I cannot be contained by mere genres.

So it helps if you know what you are looking for.  So go on and get your trek-nerd hat on and get to know the the star ship classes.  Get to know the Star Trek timeline.  If you're like me, you'll enjoy it for the first couple of hours and then get annoyed at all the inconsistencies that arise from reading about a fictional universe written by too many people with too many timelines. 

Also; A Mere Matter of Painting blog (that I linked above) has links to where he got his ships which is super cool because you can see how the ships look after being painted.  

Here are a few shops to get you started, because they are where I started:

Armadillo Miniatures: This is the easiest shop from.  He calls the ships what they are called in the Trekverse, has scales, and a wide selection.  Because of this his shop seems much more personable and user friendly.

Halcyon Shipyards: Seems to have some nice ships and provides the scale of the ship in the label.  However, there are no descriptions of the ships and they have generic names.  You just have to know that the "SF Assault Cruiser" is a Sovereign Class (or the Enterprise E) just by looking at it.   

Robs3dModelShop:  this is an Etsy store and the ships LOOK like they're at the 1/7000 scale.  Much cheaper than shapeways stuff.

The hard thing about buying stuff online is that you don't really know what you're getting until it arrives in your grubby hands.  

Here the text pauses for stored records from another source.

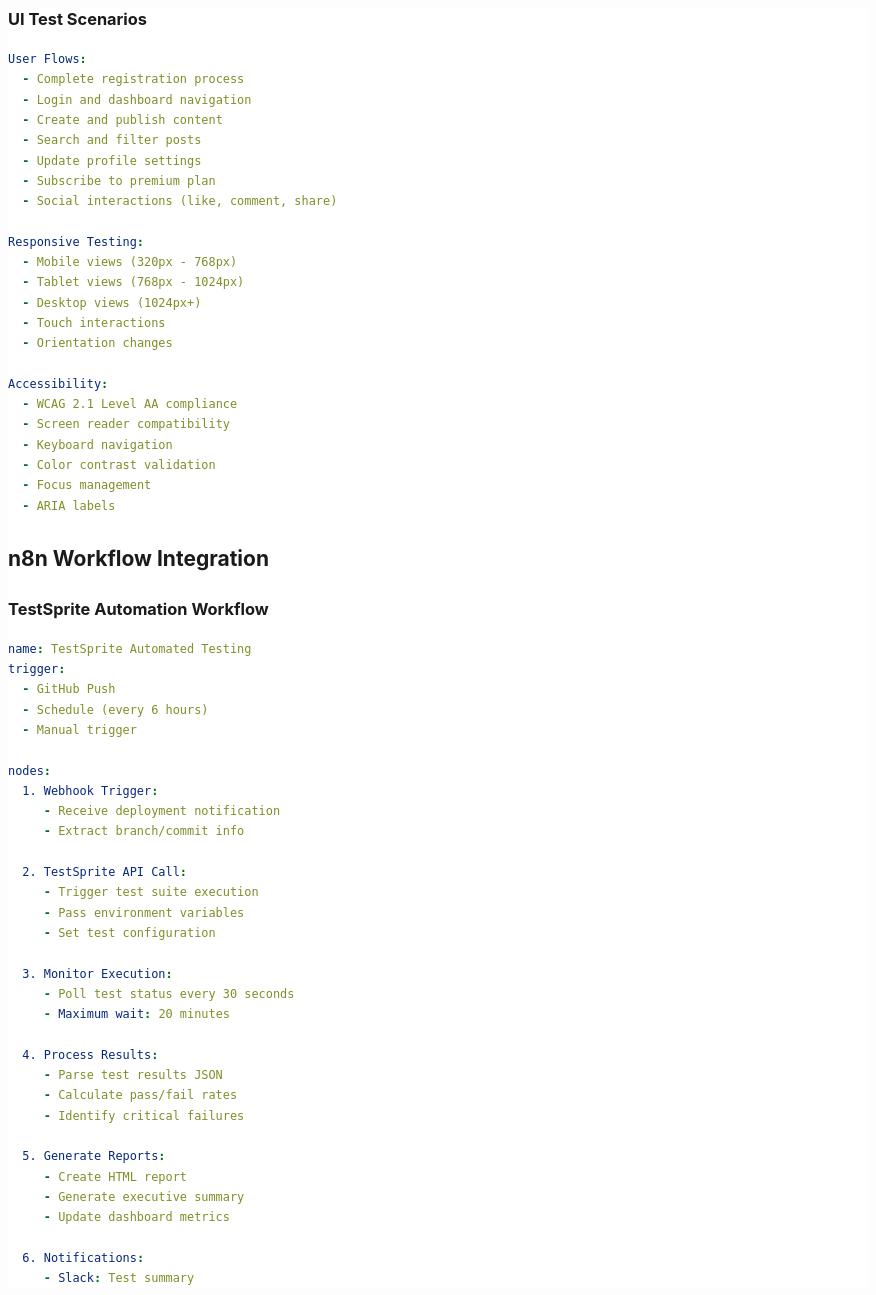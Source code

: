 ### UI Test Scenarios
```yaml
User Flows:
  - Complete registration process
  - Login and dashboard navigation
  - Create and publish content
  - Search and filter posts
  - Update profile settings
  - Subscribe to premium plan
  - Social interactions (like, comment, share)

Responsive Testing:
  - Mobile views (320px - 768px)
  - Tablet views (768px - 1024px)
  - Desktop views (1024px+)
  - Touch interactions
  - Orientation changes

Accessibility:
  - WCAG 2.1 Level AA compliance
  - Screen reader compatibility
  - Keyboard navigation
  - Color contrast validation
  - Focus management
  - ARIA labels
```

## n8n Workflow Integration

### TestSprite Automation Workflow
```yaml
name: TestSprite Automated Testing
trigger: 
  - GitHub Push
  - Schedule (every 6 hours)
  - Manual trigger

nodes:
  1. Webhook Trigger:
     - Receive deployment notification
     - Extract branch/commit info
  
  2. TestSprite API Call:
     - Trigger test suite execution
     - Pass environment variables
     - Set test configuration
  
  3. Monitor Execution:
     - Poll test status every 30 seconds
     - Maximum wait: 20 minutes
  
  4. Process Results:
     - Parse test results JSON
     - Calculate pass/fail rates
     - Identify critical failures
  
  5. Generate Reports:
     - Create HTML report
     - Generate executive summary
     - Update dashboard metrics
  
  6. Notifications:
     - Slack: Test summary
```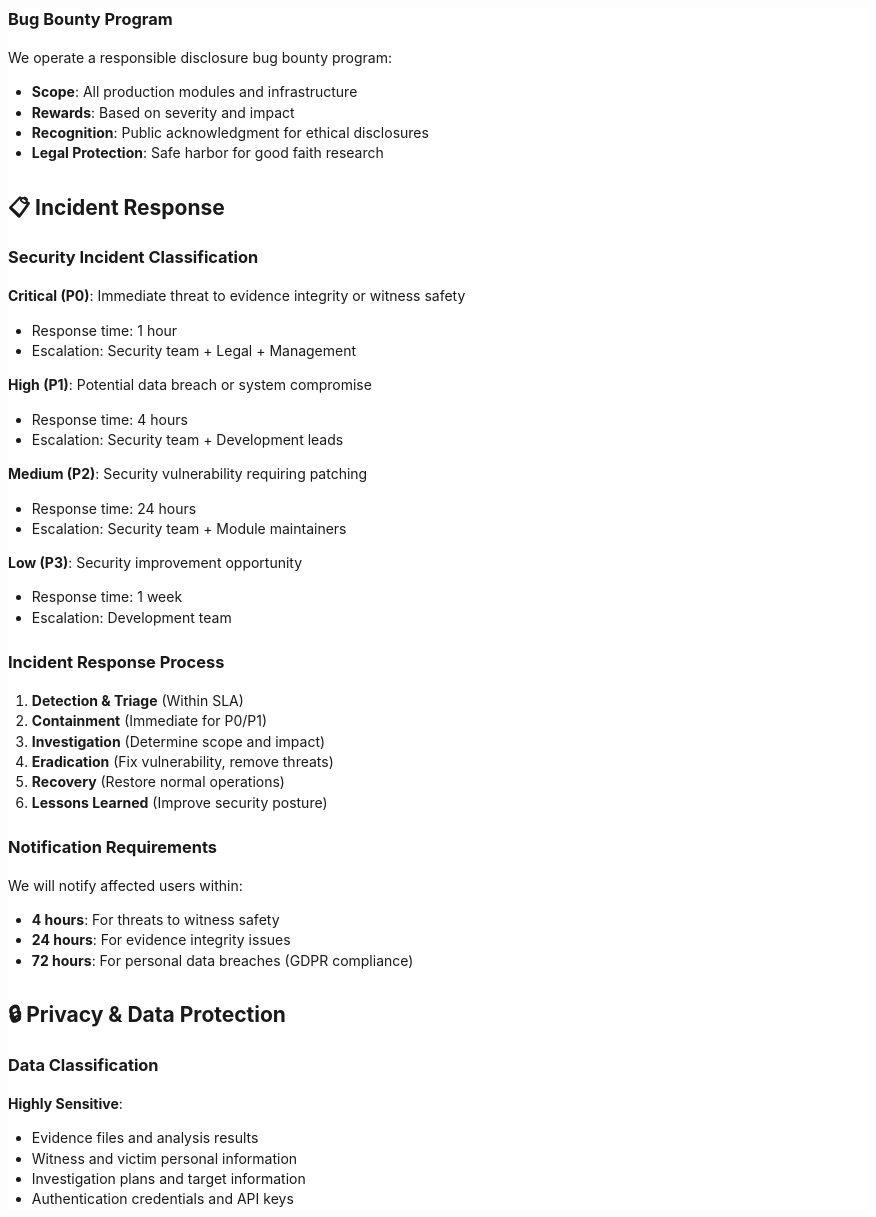 ### Bug Bounty Program

We operate a responsible disclosure bug bounty program:

- **Scope**: All production modules and infrastructure
- **Rewards**: Based on severity and impact
- **Recognition**: Public acknowledgment for ethical disclosures
- **Legal Protection**: Safe harbor for good faith research

## 📋 Incident Response

### Security Incident Classification

**Critical (P0)**: Immediate threat to evidence integrity or witness safety
- Response time: 1 hour
- Escalation: Security team + Legal + Management

**High (P1)**: Potential data breach or system compromise
- Response time: 4 hours
- Escalation: Security team + Development leads

**Medium (P2)**: Security vulnerability requiring patching
- Response time: 24 hours
- Escalation: Security team + Module maintainers

**Low (P3)**: Security improvement opportunity
- Response time: 1 week
- Escalation: Development team

### Incident Response Process

1. **Detection & Triage** (Within SLA)
2. **Containment** (Immediate for P0/P1)
3. **Investigation** (Determine scope and impact)
4. **Eradication** (Fix vulnerability, remove threats)
5. **Recovery** (Restore normal operations)
6. **Lessons Learned** (Improve security posture)

### Notification Requirements

We will notify affected users within:
- **4 hours**: For threats to witness safety
- **24 hours**: For evidence integrity issues
- **72 hours**: For personal data breaches (GDPR compliance)

## 🔒 Privacy & Data Protection

### Data Classification

**Highly Sensitive**:
- Evidence files and analysis results
- Witness and victim personal information
- Investigation plans and target information
- Authentication credentials and API keys

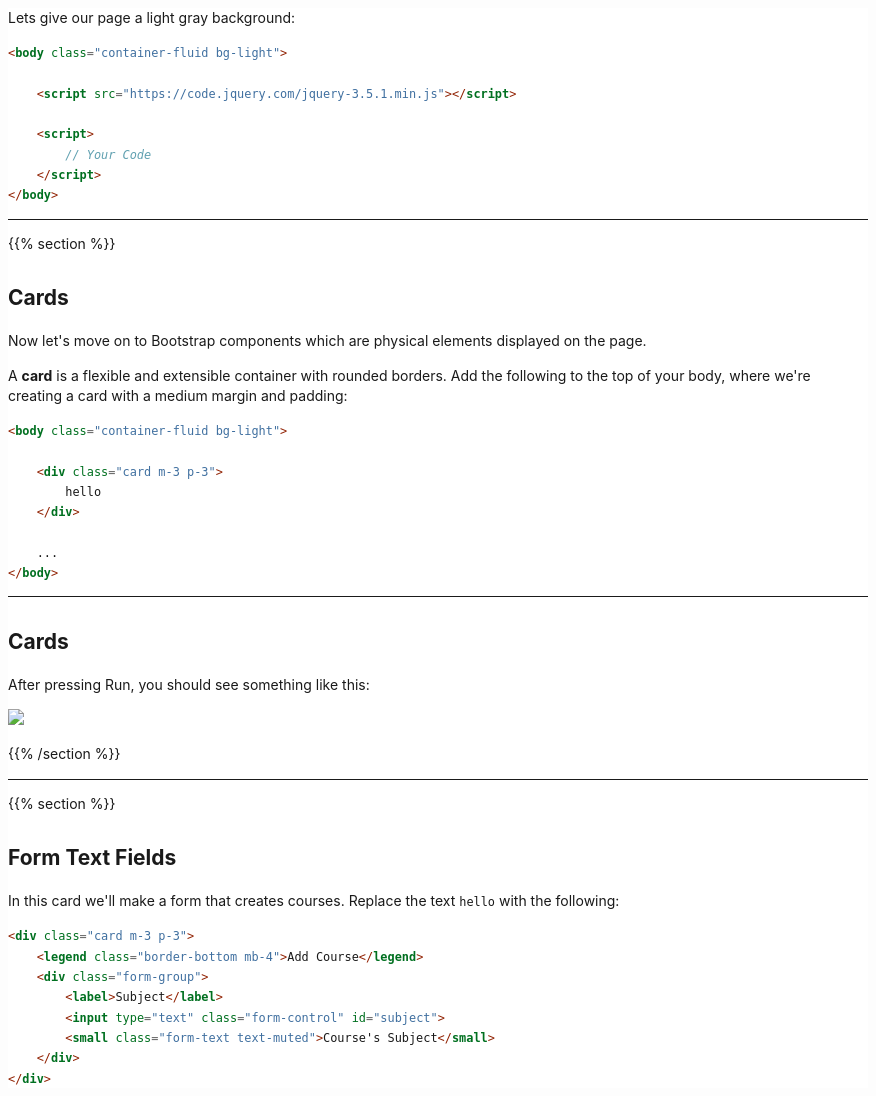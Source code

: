 Lets give our page a light gray background:

```html {hl_lines=["1"]}
<body class="container-fluid bg-light">

	<script src="https://code.jquery.com/jquery-3.5.1.min.js"></script>

	<script>
		// Your Code
	</script>
</body>
```

---

{{% section %}}

## Cards

Now let's move on to Bootstrap components which are physical elements displayed on the page.

A **card** is a flexible and extensible container with rounded borders. Add the following to the top of your body, where we're creating a card with a medium margin and padding:

```html {hl_lines=["3-5"]}
<body class="container-fluid bg-light">

	<div class="card m-3 p-3">
		hello
	</div>

	...
</body>
```

---

## Cards

After pressing Run, you should see something like this:

<img src="/softdev2-resources/images/bootstrap/card.png" width="800" style="border: none;"/>

{{% /section %}}

---

{{% section %}}

## Form Text Fields

In this card we'll make a form that creates courses. Replace the text `hello` with the following:

```html {hl_lines=["2-7"]}
<div class="card m-3 p-3">
	<legend class="border-bottom mb-4">Add Course</legend>
	<div class="form-group">
		<label>Subject</label>
		<input type="text" class="form-control" id="subject">
		<small class="form-text text-muted">Course's Subject</small>
	</div>
</div>
```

If you're like me then you also have a hard time visualizing accurate sizes
(just ask my wife what I think is 6"....yukyukyuk).
In order to see it better, I took some graph paper with a 1" grid
and drew out the size of the ship.

I've seen that people also use models, toys, and board game pieces for their ships.  This might work fine if you can see it in person but most of the websites that sell such things don't list how big or small the actual ship is.  

First Plunge

Having decided on the scale it was time for test run; I bought some ships from Shapeways.   Also because after window shopping online for weeks I ran out of willpower to resist the urge to buy stuff.  I am not made of steel.  If anything I am made of soft couch stuffing.

I made a order for a small ship, a medium ship, and a large ship, with the idea being I can see how they rank up to each other.  I also made sure I got them in 'Fine Detail Plastic' as that seems to be the way to go with small miniatures like these.

Taking a picture of clear plastic ships was kinda hard.

These are 2 Saber Class ships (because 2 came in the file) as the small, and Excelsior class ship as the medium (in the middle), and the Galaxy class for the Large and because the whole point is to have a TNG Enterprise. 
A Saber class ship is supposed to be around 200m, so about a 1/3 the size of the Galaxy.
An Excelsior class ship is around 400m, so 2/3s the size of a Galaxy.
I'm pleased that these all seem to line up well next to each other. 

I'm waiting for some flight stands to show up in the mail before getting these primed and I just might be tempted to paint one or two.  Maaayyybe.

Thanks for Reading

Glad you stopped you by.  Hope the above was a fun read.  Feel free to have the replicator make you a hot drink for the road.